Welles Robinson, Roded Sharan, Max Leiserson. (2019). Modeling clinical and molecular covariates of mutational process activity in cancer. Bioinformatics. paper link
TCSM requires Python 3. We recommend using Anaconda to install dependencies.
Once you have Anaconda installed, you can create an environment with the dependencies and activate it with the following commands:
conda env create -f envs/environment.yml conda activate tcsm
TCSM requires two submodules, mutation-signature-viz and signature-estimation-py, which can be installed by the following commands
git submodule init git submodule update
To run TCSM without covariates, use the following command
./src/run_tcsm.R <mutation-count-input-file> <num-signatures>
To run TCSM with covariates, use the following command
./src/run_tcsm.R <mutation-count-input-file> <num-signatures> -c=<covariate-file-input> --covariates <covariate-names(separated by +)>
We have provided a demo (
demo) to help users run TCSM on their own datasets.
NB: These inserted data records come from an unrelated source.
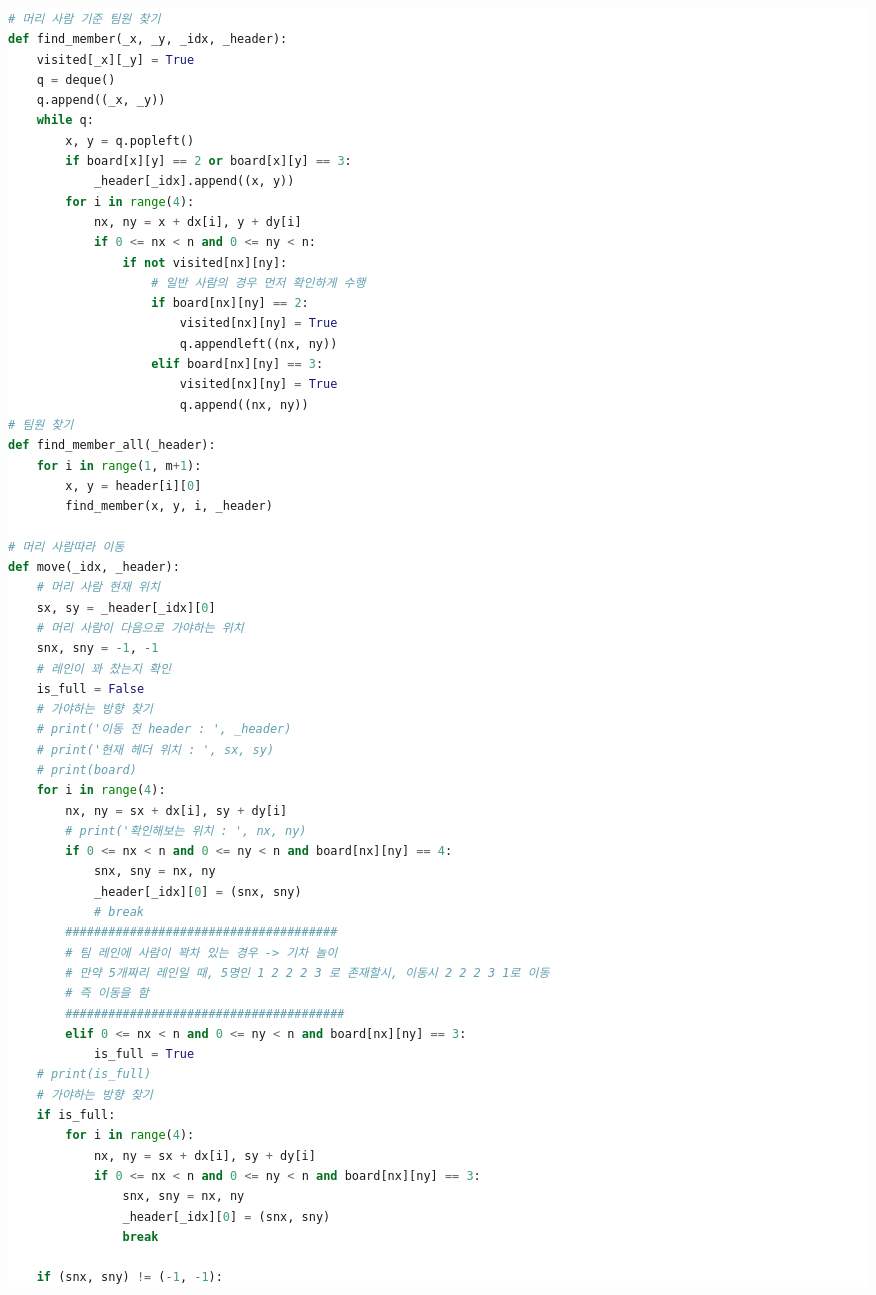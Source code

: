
 ```python
# 머리 사람 기준 팀원 찾기
def find_member(_x, _y, _idx, _header):
    visited[_x][_y] = True
    q = deque()
    q.append((_x, _y))
    while q:
        x, y = q.popleft()
        if board[x][y] == 2 or board[x][y] == 3:
            _header[_idx].append((x, y))
        for i in range(4):
            nx, ny = x + dx[i], y + dy[i]
            if 0 <= nx < n and 0 <= ny < n:
                if not visited[nx][ny]:
                    # 일반 사람의 경우 먼저 확인하게 수행
                    if board[nx][ny] == 2:
                        visited[nx][ny] = True
                        q.appendleft((nx, ny))
                    elif board[nx][ny] == 3:
                        visited[nx][ny] = True
                        q.append((nx, ny))
# 팀원 찾기
def find_member_all(_header):
    for i in range(1, m+1):
        x, y = header[i][0]
        find_member(x, y, i, _header)

# 머리 사람따라 이동
def move(_idx, _header):
    # 머리 사람 현재 위치
    sx, sy = _header[_idx][0]
    # 머리 사람이 다음으로 가야하는 위치
    snx, sny = -1, -1
    # 레인이 꽈 찼는지 확인
    is_full = False
    # 가야하는 방향 찾기
    # print('이동 전 header : ', _header)
    # print('현재 헤더 위치 : ', sx, sy)
    # print(board)
    for i in range(4):
        nx, ny = sx + dx[i], sy + dy[i]
        # print('확인해보는 위치 : ', nx, ny)
        if 0 <= nx < n and 0 <= ny < n and board[nx][ny] == 4:
            snx, sny = nx, ny
            _header[_idx][0] = (snx, sny)
            # break
        ######################################
        # 팀 레인에 사람이 꽉차 있는 경우 -> 기차 놀이
        # 만약 5개짜리 레인일 때, 5명인 1 2 2 2 3 로 존재할시, 이동시 2 2 2 3 1로 이동
        # 즉 이동을 함
        #######################################
        elif 0 <= nx < n and 0 <= ny < n and board[nx][ny] == 3:
            is_full = True
    # print(is_full)
    # 가야하는 방향 찾기
    if is_full:
        for i in range(4):
            nx, ny = sx + dx[i], sy + dy[i]
            if 0 <= nx < n and 0 <= ny < n and board[nx][ny] == 3:
                snx, sny = nx, ny
                _header[_idx][0] = (snx, sny)
                break

    if (snx, sny) != (-1, -1):
```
The demo shows how to use TCSM on real data with and without using covariates. First, the demo estimates the number of signatures in the dataset by plotting the heldout log-likelihood across a range of K. Next, we show how to estimate signatures and exposures using TCSM with and without covariates. Finally, for an advanced use case, we should how to estimate exposures with TCSM when the covariate value is unknown or hidden for a subset of the samples.
Reproducing Key Results
We use Travis CI to regenerate the key figures of the paper (Figure 3 and 4) when the master branch is updated.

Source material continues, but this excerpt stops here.